## Work required
If a line in the records contains the word "Jambalaya", count it; state the resulting number and nothing more.

## Provided records
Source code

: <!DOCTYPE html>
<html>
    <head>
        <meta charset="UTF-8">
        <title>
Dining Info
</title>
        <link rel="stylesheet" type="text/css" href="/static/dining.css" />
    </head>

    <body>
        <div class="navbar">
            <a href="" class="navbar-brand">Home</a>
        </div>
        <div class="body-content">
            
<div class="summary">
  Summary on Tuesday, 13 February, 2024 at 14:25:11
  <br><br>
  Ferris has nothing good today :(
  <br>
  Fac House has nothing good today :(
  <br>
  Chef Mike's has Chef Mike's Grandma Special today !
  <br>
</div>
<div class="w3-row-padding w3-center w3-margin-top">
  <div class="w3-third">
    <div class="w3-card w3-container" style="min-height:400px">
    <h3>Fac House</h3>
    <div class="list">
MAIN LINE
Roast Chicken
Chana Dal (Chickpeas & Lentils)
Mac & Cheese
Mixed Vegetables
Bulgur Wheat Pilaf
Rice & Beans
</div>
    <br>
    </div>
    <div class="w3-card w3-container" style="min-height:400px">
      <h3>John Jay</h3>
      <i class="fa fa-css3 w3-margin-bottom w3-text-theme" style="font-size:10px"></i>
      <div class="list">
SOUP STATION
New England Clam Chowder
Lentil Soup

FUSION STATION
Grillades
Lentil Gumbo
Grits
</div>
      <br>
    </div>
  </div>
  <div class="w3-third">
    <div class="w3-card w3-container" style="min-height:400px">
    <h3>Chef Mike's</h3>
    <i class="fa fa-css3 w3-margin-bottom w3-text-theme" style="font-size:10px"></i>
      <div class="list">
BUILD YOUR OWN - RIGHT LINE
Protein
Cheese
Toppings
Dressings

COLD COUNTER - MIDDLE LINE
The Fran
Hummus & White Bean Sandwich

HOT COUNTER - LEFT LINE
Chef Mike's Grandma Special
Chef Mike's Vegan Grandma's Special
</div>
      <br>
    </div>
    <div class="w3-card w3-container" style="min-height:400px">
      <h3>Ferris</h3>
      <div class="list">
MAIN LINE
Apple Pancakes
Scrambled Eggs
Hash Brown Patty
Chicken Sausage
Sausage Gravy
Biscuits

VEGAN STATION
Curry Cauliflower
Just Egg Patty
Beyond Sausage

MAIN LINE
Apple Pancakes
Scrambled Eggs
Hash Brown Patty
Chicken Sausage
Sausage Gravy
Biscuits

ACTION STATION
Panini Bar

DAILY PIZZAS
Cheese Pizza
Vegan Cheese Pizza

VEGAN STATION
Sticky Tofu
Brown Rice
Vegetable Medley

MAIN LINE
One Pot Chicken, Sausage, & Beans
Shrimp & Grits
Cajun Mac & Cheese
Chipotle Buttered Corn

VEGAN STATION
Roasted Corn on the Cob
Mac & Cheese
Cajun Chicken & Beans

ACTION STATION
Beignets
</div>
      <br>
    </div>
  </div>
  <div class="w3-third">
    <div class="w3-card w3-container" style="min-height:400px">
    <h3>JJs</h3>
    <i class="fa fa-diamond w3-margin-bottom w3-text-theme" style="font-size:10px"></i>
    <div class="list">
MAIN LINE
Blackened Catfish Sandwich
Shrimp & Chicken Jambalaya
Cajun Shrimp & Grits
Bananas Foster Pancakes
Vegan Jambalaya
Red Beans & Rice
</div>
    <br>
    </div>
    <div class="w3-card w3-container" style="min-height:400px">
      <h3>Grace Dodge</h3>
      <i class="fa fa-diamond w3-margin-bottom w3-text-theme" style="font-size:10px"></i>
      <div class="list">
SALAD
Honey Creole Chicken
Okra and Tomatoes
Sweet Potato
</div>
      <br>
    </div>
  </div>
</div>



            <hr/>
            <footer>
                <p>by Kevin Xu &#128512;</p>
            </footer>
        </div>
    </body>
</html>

## Your solution
2